Alex Wolstenholme wonders if the introduction of age restrictions could reinvigorate the reserves in England as they have done north of the border
Watching the reserves is a journey into a world both instantly recognisable and yet strangely unfamiliar. The setting, the kits and often the players are the same, but there’s something missing that can be found at almost every other level of the game where a league title is played for. The fortunes of the stiffs are never a major cause of concern for fans. That part of the programme where one of the club’s ex-pros (and now second-team boss) gives his match report from the latest reserve game has never been required reading.
Managers, too, only mention the second string in connection with fitness (“X had a run out last night and might make Saturday”) or very occasionally when they are doing well as evidence that his methods are working despite the first team’s slide down the table.
Reserve-team football is not unique to the British game, but features more prominently here than in most other countries.
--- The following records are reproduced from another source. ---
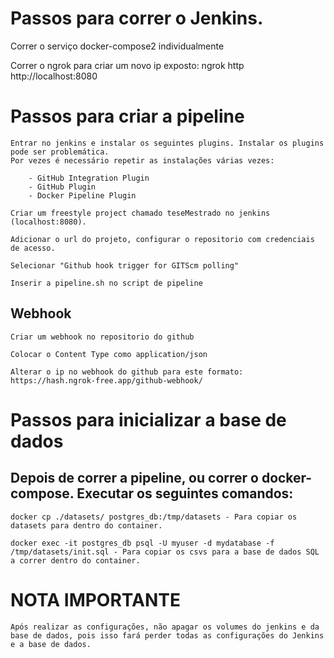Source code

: # Passos para correr o Jenkins.

Correr o serviço docker-compose2 individualmente

Correr o ngrok para criar um novo ip exposto: ngrok http http://localhost:8080

# Passos para criar a pipeline

    Entrar no jenkins e instalar os seguintes plugins. Instalar os plugins pode ser problemática.
    Por vezes é necessário repetir as instalações várias vezes:

        - GitHub Integration Plugin
        - GitHub Plugin
        - Docker Pipeline Plugin

    Criar um freestyle project chamado teseMestrado no jenkins (localhost:8080).

    Adicionar o url do projeto, configurar o repositorio com credenciais de acesso.

    Selecionar "Github hook trigger for GITScm polling"

    Inserir a pipeline.sh no script de pipeline

## Webhook

    Criar um webhook no repositorio do github

    Colocar o Content Type como application/json

    Alterar o ip no webhook do github para este formato: https://hash.ngrok-free.app/github-webhook/

# Passos para inicializar a base de dados

## Depois de correr a pipeline, ou correr o docker-compose. Executar os seguintes comandos:

    docker cp ./datasets/ postgres_db:/tmp/datasets - Para copiar os datasets para dentro do container.

    docker exec -it postgres_db psql -U myuser -d mydatabase -f /tmp/datasets/init.sql - Para copiar os csvs para a base de dados SQL
    a correr dentro do container.


# NOTA IMPORTANTE

    Após realizar as configurações, não apagar os volumes do jenkins e da base de dados, pois isso fará perder todas as configurações do Jenkins e a base de dados.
But does it achieve anything, for clubs or for football as a whole? Reserve teams (especially in the lower leagues) can often be unrecognisable from one game to the next. One of the effects of the transfer window has been the increase in the number of loan players, trialists, out-of-contract hopefuls and those on short-term deals brought in as clubs look to wheel and deal. They are given their chance to impress alongside team-mates they may have met only a few days or even hours before.
This rapid change in personnel negates any real chance of a reserve team being a genuine feeder to the first team, adopting similar tactics. Equally, the need for second-string football if only as a means of keeping players fit is often dismissed by the game’s experts, who say that only regular first-team action can give a player that elusive “match fitness”.
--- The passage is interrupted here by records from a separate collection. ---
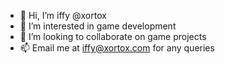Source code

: - 👋 Hi, I’m iffy @xortox
- 👀 I’m interested in game development
- 💞️ I’m looking to collaborate on game projects
- 📫 Email me at iffy@xortox.com for any queries

<!---
xortox/xortox is a ✨ special ✨ repository because its `README.md` (this file) appears on your GitHub profile.
You can click the Preview link to take a look at your changes.
--->
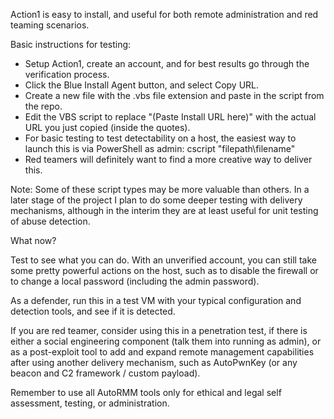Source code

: Action1 is easy to install, and useful for both remote administration and red teaming scenarios.

Basic instructions for testing:

 - Setup Action1, create an account, and for best results go through the verification process.
 - Click the Blue Install Agent button, and select Copy URL.
 - Create a new file with the .vbs file extension and paste in the script from the repo.
 - Edit the VBS script to replace "(Paste Install URL here)" with the actual URL you just copied (inside the quotes).
 - For basic testing to test detectability on a host, the easiest way to launch this is via PowerShell as admin: cscript "filepath\filename"
 - Red teamers will definitely want to find a more creative way to deliver this.

Note: Some of these script types may be more valuable than others. In a later stage of the project I plan to do some deeper testing with delivery mechanisms, although in the interim they are at least useful for unit testing of abuse detection.  

What now?

Test to see what you can do. With an unverified account, you can still take some pretty powerful actions on the host, such as to disable the firewall or to change a local password (including the admin password).

As a defender, run this in a test VM with your typical configuration and detection tools, and see if it is detected.

If you are red teamer, consider using this in a penetration test, if there is either a social engineering component (talk them into running as admin), or as a post-exploit tool to add and expand remote management capabilities after using another delivery mechanism, such as AutoPwnKey (or any beacon and C2 framework / custom payload).

Remember to use all AutoRMM tools only for ethical and legal self assessment, testing, or administration.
Reserve-team football is certainly a better option than the alternatives that exist in other countries, with lower divisions throughout Europe pop-ulated by feeder clubs and B teams. Given the prospect of Arsenal reserves playing in the Second Division or Bury becoming a feeder team for Manchester United I’d take reserve-team football every time. But surely it can be made more relevant and useful?
The Scottish Premier League experiment of mak-ing reserve teams under-21s only (with four over age players per game allowed) looks to have increased opportunities for young players with their clubs and, more and more, with the national team. Such a move in England wouldn’t affect Premiership clubs too much. The bigger clubs have enough first-team games to keep a larger squad happy, while increases in the number of players on the bench and those allowed to come on means more players getting a first-team game than ever before. Allowing a couple of players to play for an under-21 (or under-23 team) would also cater for those who are coming back from long-term injuries.
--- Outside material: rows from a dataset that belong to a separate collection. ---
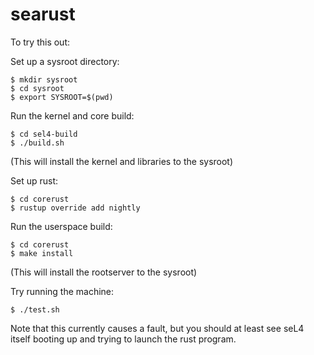 # searust

To try this out:

Set up a sysroot directory:

    $ mkdir sysroot
    $ cd sysroot
    $ export SYSROOT=$(pwd)

Run the kernel and core build:

    $ cd sel4-build
    $ ./build.sh

(This will install the kernel and libraries to the sysroot)

Set up rust:

    $ cd corerust
    $ rustup override add nightly

Run the userspace build:

    $ cd corerust
    $ make install

(This will install the rootserver to the sysroot)

Try running the machine:

    $ ./test.sh

Note that this currently causes a fault, but you should at least see seL4
itself booting up and trying to launch the rust program.
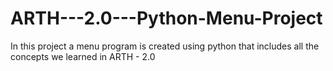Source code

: # ARTH---2.0---Python-Menu-Project
In this project a menu program is created using python that includes all the concepts we learned in ARTH - 2.0

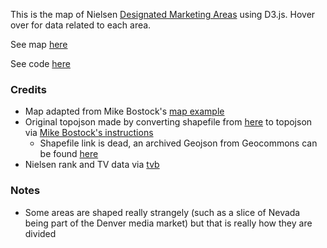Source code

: This is the map of Nielsen [Designated Marketing Areas](http://en.wikipedia.org/wiki/Media_market) using D3.js. Hover over for data related to each area. 

See map [here](http://bl.ocks.org/simzou/6459889)

See code [here](https://github.com/simzou/nielsen-dma/)

### Credits

* Map adapted from Mike Bostock's [map example](http://bl.ocks.org/mbostock/2206590)
* Original topojson made by converting shapefile from [here](http://geocommons.com/overlays/306767) to topojson via [Mike Bostock's instructions](http://bost.ocks.org/mike/map/)
     * Shapefile link is dead, an archived Geojson from Geocommons can be found [here](https://raw.githubusercontent.com/geoiq/gc_data/master/datasets/998.geojson)
* Nielsen rank and TV data via [tvb](http://www.tvb.org/media/file/TVB_Market_Profiles_Nielsen_Household_DMA_Ranks2.pdf)

### Notes

* Some areas are shaped really strangely (such as a slice of Nevada being part of the Denver media market) but that is really how they are divided 
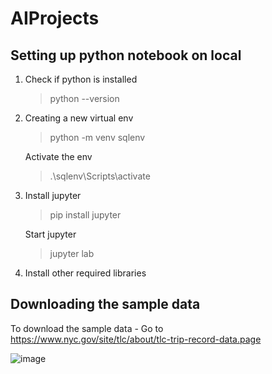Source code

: # AIProjects

## Setting up python notebook on local
1. Check if python is installed
   > python --version

2. Creating a new virtual env
   > python -m venv sqlenv
   
   Activate the env 
   >.\sqlenv\Scripts\activate

3. Install jupyter
   > pip install jupyter
   
   Start jupyter
   > jupyter lab
4. Install other required libraries


## Downloading the sample data
To download the sample data -  Go to https://www.nyc.gov/site/tlc/about/tlc-trip-record-data.page

![image](https://github.com/user-attachments/assets/81821bac-8da9-4ad1-81e0-426a8f5ef35f)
Kevin Keegan went so far as to scrap the reserve team at Newcastle – he later called it the “biggest mistake” of his time at St James’ Park, leading to the departure of Darren Huckerby and others who could have benefited from playing in an under-21 league. Further down, an age-restricted reserve structure would lead to a more uniform (lower) wage structure, while providing increased opportunities for younger, homegrown players. It’s hard to think of a downside.